Ed Farmer caught me completely off guard on a June afternoon at the ballpark.
“Last week I was studying stem cells at Harvard,” he said.
I think that was my actual response.
Sometimes you didn’t know if Farmer was messing with you, but this time, he had a serious look on his face. He really was at Harvard looking at stem cells during a three-game series in Boston.
The White Sox broadcaster was the most interesting man I’ve ever met. He had an amazing ability to tell you a fascinating story on Monday and easily top it on Tuesday. He loved to talk. He loved his job. And he held onto the radio booth until he absolutely couldn’t. Sadly, Farmer passed away Wednesday night. He was 70.
I had the pleasure of working with Farmer in two different radio gigs over the last 11 years. The first was as a producer at 670 The Score, when I primarily worked in the studio during White Sox broadcasts, not at the ballpark. But Farmer genuinely cared who was helping with the broadcast and made a point of mentioning each producer and engineer by name multiple times during every game.
And when you made it out to the ballpark, he made you feel at home in the radio booth. I once brought my father up to the booth on his birthday. I was young and didn’t even know if it was allowed. Farmer talked to my dad like they had known each other for 40 years.
Years later, when I was hosting White Sox pre- and post-game shows on WGN Radio, I brought my son to a game. Farmer immediately directed him to the open chair next to him and my son sat between he and radio analyst Darrin Jackson for the entire half inning.
I came to realize over the years that Farmer’s hospitality was constant. It was common to walk into the booth in the fifth inning and weave your way through 10 people just to get to Ed and D.J. There was always food on the back table, usually some pastries or cake that Farmer had some connection to. And there was grape soda in the refrigerator that was pretty much the only thing off limits. I learned the hard way.

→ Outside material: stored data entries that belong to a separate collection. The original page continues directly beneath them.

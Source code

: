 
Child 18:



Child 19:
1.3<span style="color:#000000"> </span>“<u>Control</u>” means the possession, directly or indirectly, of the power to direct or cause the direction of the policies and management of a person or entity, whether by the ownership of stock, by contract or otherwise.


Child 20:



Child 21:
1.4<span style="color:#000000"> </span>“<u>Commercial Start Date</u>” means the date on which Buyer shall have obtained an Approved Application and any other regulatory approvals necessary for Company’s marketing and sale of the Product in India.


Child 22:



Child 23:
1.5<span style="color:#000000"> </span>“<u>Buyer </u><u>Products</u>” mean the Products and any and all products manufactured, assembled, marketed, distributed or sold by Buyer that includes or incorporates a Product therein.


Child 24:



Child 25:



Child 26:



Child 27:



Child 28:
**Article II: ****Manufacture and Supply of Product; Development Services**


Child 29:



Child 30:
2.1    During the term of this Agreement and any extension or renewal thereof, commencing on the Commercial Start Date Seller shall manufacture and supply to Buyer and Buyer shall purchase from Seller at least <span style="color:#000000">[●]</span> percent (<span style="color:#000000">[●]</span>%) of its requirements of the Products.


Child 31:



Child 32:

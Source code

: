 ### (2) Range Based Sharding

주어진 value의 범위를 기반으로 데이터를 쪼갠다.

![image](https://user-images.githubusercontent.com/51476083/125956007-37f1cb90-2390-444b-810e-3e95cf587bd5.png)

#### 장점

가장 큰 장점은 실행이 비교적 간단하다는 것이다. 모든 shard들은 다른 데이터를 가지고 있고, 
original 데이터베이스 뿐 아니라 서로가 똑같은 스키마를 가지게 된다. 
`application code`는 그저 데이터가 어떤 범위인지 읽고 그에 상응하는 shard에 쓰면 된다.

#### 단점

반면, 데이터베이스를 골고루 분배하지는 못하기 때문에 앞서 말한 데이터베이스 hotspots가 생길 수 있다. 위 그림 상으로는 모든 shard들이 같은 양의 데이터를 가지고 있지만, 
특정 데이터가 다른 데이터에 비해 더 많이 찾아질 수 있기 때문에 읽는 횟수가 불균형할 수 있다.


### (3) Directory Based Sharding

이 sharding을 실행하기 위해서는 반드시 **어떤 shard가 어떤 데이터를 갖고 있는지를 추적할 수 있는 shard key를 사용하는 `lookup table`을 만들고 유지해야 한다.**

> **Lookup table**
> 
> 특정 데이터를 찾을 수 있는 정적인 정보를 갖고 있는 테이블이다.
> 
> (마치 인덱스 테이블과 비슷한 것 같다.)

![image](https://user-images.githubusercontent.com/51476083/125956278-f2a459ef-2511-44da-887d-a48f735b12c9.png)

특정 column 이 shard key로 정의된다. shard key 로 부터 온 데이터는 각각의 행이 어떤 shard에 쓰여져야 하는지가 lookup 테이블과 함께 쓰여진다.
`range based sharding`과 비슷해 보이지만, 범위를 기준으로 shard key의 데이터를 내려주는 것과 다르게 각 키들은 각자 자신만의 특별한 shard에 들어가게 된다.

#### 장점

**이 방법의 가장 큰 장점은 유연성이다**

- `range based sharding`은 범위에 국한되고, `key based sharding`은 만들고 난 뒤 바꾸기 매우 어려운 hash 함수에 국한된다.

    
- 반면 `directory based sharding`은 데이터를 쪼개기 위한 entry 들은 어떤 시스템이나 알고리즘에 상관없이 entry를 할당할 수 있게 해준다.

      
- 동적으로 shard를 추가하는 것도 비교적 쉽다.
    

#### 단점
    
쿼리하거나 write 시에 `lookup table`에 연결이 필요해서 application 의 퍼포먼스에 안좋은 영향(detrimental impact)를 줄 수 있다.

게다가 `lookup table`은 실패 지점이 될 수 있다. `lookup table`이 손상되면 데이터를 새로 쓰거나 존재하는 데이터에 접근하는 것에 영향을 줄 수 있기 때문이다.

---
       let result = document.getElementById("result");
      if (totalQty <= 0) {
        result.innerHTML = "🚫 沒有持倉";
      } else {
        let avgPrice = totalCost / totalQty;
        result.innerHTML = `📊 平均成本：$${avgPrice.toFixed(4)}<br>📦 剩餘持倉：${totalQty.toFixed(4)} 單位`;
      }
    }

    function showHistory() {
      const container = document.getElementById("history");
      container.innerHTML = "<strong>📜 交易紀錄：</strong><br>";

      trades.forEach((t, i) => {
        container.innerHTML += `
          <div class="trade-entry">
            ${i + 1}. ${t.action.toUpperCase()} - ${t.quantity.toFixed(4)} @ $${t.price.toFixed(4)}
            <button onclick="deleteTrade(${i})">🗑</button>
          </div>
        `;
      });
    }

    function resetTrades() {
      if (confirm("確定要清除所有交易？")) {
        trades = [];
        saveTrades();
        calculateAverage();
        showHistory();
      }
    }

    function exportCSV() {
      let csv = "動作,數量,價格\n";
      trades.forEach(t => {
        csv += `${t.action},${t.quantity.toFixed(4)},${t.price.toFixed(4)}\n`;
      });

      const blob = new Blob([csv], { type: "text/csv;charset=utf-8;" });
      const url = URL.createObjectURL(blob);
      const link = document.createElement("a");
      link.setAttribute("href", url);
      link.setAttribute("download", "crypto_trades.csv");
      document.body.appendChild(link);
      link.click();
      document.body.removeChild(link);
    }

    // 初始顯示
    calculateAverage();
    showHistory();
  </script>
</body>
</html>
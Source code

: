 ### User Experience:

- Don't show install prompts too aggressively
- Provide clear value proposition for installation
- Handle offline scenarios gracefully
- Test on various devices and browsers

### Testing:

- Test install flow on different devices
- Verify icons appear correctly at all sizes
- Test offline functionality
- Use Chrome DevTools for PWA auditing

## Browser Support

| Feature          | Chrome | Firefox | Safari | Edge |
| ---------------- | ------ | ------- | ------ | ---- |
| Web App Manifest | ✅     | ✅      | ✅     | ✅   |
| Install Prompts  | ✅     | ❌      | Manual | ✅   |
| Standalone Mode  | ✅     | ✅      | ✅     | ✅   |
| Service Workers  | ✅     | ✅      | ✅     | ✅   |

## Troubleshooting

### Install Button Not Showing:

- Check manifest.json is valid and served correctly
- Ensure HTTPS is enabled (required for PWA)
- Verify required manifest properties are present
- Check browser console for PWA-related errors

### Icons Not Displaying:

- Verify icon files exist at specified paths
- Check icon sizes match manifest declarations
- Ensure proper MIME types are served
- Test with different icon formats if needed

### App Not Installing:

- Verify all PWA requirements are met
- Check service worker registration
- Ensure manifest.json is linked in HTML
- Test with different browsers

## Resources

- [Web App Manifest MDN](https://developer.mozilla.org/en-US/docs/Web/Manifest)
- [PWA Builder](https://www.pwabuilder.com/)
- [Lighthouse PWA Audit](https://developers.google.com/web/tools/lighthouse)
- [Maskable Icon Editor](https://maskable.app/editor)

Farmer always had a story. He’d tell you about how Jerry Krause signed him or about some random fight he got into as a player. When I limped into the booth last April with a giant knee brace because of a pickup basketball game, I heard all about Farmer’s illustrious high school basketball career. I can’t verify it, but it sure sounded like he was a better basketball player than baseball player. We had a Catholic League connection/rivalry. He went to St. Rita. I went to St. Ignatius. Somehow, it always connected to Notre Dame.
Farmer had an amazing ability to start a story off the air in between innings and continue it up until the absolute last second he had to put his headset back on. He’d call three outs over however many minutes it took, and when that half inning was over, he’d put the headset down and continue the story like he had never been interrupted.
But Farmer also deeply cared about the broadcast. He’d spend hours before games telling stories, but he always had one eye on his scorebook, completely ready to take the microphone 10 minutes before first pitch. I got on his bad side once last season when my pre-game show ran long on a particularly newsy day at Guaranteed Rate Field. It didn’t matter. Clock discipline. Farmer held me accountable for being late.
Like any broadcaster with an ego, I was a little annoyed, but a few weeks later I learned Farmer hadn’t been feeling well. I was surprised because he was battling through it so well. He was still welcoming people to the booth – albeit maybe fewer than usual – and gutting his way through long days at the ballpark.
Farmer’s health issues have been well documented. He was diagnosed with polycystic kidney disease in 1990 at the age of 40. He was in renal failure and would have died had his brother, Tom, not donated one of his kidneys. Farmer was never afraid to talk about it. In fact, it was so important to him that he would often go back to Harvard, where his transplant was performed, and talk to patients.
Which brings us back to the stem cells. Farmer wasn’t a doctor, but he did want to go into medicine before choosing baseball. After his transplant, he was determined to learn everything he could about kidney disease. If you talked to him about it, he could easily make you think he was a doctor. And that’s why every short trip to Boston to play the Red Sox meant time spent at Harvard.
After 11 years in Major League Baseball as a player and three as a scout, Farmer called White Sox games on the radio for 28 years. And he would have done it for many more.
The radio booth at Guaranteed Rate Field was his home. And whenever baseball starts up again, that booth will be missing its dear friend Ed Farmer.